* WHAT TO WORK ON *
This exercise calls for copying every line below that holds the word "Based".

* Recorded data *
↓↓↓

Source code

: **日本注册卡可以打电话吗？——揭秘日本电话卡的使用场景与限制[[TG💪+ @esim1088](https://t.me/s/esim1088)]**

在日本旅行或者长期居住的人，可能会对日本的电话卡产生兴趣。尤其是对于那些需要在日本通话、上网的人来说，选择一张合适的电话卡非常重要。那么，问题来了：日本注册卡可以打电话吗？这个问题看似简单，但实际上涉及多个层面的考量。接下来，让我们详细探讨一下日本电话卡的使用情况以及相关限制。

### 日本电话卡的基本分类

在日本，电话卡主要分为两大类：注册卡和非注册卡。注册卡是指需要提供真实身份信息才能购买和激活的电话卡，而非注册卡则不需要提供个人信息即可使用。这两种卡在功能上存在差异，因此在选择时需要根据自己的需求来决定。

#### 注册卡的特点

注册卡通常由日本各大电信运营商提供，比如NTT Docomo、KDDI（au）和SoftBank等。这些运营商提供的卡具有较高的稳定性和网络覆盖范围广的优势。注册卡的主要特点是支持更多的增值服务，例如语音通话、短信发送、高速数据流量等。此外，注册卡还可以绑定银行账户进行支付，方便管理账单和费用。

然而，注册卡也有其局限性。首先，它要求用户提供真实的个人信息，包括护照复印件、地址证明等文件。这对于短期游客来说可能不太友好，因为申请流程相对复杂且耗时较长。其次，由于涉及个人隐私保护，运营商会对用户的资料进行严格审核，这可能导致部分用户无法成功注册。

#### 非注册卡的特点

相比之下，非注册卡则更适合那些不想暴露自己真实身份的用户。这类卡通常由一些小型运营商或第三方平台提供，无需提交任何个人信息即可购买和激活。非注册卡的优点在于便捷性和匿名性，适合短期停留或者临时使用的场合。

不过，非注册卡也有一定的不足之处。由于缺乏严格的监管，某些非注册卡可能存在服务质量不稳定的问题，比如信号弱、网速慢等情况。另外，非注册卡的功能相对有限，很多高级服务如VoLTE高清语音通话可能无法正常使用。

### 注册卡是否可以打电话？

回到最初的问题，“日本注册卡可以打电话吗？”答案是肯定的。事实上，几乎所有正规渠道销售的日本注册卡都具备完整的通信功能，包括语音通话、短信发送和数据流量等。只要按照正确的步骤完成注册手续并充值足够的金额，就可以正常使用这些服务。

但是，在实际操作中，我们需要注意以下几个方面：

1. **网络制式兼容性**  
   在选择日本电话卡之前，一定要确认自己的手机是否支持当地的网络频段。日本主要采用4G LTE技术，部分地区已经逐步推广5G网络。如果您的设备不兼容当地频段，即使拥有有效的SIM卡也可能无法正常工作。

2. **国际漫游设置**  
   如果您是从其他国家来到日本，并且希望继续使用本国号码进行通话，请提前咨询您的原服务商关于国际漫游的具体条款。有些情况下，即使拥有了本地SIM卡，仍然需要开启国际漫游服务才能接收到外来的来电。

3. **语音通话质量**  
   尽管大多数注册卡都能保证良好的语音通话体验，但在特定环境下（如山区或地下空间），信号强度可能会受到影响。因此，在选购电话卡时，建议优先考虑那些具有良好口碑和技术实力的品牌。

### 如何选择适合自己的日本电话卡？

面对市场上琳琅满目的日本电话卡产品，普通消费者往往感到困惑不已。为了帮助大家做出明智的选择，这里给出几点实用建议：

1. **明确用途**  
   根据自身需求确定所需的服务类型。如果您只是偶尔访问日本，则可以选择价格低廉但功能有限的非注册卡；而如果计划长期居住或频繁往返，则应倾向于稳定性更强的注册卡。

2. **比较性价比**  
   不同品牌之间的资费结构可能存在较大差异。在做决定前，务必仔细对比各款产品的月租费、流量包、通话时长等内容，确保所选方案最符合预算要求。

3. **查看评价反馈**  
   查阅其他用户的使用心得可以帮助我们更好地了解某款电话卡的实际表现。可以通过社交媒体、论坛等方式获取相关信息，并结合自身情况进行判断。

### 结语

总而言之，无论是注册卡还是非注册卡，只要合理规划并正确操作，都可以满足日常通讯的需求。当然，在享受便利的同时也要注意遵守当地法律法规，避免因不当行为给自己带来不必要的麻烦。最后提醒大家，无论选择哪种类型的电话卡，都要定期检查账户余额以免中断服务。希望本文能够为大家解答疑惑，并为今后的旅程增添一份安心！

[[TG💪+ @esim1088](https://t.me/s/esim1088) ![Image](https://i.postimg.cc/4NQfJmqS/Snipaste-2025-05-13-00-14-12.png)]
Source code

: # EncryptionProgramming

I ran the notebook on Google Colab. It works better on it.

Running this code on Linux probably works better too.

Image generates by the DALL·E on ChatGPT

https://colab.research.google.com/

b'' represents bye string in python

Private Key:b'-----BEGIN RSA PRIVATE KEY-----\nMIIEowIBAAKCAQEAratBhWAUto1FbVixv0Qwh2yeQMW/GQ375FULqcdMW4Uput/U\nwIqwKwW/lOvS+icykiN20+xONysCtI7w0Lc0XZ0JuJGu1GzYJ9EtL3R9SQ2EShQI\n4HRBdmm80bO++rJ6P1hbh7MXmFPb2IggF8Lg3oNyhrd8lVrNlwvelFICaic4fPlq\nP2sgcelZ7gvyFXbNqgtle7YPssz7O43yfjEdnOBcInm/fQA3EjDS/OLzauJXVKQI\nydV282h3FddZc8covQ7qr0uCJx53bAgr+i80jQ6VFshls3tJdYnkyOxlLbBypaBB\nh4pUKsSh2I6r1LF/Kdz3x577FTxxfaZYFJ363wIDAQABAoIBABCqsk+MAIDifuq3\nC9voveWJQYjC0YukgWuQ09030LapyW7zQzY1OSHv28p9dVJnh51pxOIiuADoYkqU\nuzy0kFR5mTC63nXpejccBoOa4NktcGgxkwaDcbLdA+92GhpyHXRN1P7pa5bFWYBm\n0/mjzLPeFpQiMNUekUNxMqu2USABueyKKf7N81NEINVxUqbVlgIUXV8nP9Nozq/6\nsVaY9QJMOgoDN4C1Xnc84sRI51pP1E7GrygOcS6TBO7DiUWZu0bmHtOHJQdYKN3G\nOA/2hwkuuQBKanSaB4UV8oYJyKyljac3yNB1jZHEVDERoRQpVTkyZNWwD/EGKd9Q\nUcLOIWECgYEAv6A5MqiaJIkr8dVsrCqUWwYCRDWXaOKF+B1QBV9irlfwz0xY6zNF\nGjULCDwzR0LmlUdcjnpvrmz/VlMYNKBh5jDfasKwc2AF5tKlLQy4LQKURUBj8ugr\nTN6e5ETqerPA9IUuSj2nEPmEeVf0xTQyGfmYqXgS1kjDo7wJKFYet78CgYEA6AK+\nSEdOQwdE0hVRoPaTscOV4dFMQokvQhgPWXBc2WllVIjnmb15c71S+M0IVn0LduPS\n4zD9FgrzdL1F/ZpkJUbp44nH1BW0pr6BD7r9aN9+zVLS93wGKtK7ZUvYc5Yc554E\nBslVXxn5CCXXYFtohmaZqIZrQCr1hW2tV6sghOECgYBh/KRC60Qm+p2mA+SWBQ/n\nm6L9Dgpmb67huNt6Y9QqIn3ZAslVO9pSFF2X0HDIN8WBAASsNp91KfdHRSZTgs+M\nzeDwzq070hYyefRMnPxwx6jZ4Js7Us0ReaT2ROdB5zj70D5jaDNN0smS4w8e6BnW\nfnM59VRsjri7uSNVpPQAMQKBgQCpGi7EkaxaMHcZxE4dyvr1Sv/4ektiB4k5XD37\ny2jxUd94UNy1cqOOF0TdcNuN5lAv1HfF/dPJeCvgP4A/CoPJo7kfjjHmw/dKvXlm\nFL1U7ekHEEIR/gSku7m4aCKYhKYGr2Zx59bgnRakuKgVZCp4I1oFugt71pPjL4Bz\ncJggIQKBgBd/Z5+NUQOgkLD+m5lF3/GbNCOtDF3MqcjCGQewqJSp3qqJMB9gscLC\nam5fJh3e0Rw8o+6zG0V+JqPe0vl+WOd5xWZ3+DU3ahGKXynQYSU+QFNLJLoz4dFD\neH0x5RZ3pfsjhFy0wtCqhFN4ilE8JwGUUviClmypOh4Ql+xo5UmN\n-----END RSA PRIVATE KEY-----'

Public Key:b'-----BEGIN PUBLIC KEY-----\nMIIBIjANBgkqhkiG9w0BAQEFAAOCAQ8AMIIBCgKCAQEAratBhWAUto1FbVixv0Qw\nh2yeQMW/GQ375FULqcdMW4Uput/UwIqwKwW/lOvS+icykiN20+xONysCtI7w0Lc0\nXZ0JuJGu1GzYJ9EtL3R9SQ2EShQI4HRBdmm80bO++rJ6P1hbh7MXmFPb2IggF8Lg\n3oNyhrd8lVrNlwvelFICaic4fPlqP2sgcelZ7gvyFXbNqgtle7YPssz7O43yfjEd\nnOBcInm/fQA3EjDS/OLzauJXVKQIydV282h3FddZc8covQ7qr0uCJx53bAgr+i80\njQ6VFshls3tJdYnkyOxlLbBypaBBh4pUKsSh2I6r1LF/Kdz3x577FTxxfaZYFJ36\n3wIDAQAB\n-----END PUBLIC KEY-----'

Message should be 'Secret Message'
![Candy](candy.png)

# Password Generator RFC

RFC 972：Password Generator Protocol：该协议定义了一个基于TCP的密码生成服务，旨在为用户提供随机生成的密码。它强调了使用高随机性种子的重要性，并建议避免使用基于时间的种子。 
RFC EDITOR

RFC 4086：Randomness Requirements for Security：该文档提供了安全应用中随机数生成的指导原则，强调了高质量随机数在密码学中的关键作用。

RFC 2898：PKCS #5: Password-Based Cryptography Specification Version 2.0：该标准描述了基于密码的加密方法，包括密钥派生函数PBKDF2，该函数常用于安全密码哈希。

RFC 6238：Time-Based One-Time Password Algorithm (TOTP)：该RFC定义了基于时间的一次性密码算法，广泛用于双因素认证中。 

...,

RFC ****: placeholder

↑↑↑

* RESULT OF THIS EXERCISE *
RFC 2898：PKCS #5: Password-Based Cryptography Specification Version 2.0：该标准描述了基于密码的加密方法，包括密钥派生函数PBKDF2，该函数常用于安全密码哈希。
RFC 6238：Time-Based One-Time Password Algorithm (TOTP)：该RFC定义了基于时间的一次性密码算法，广泛用于双因素认证中。 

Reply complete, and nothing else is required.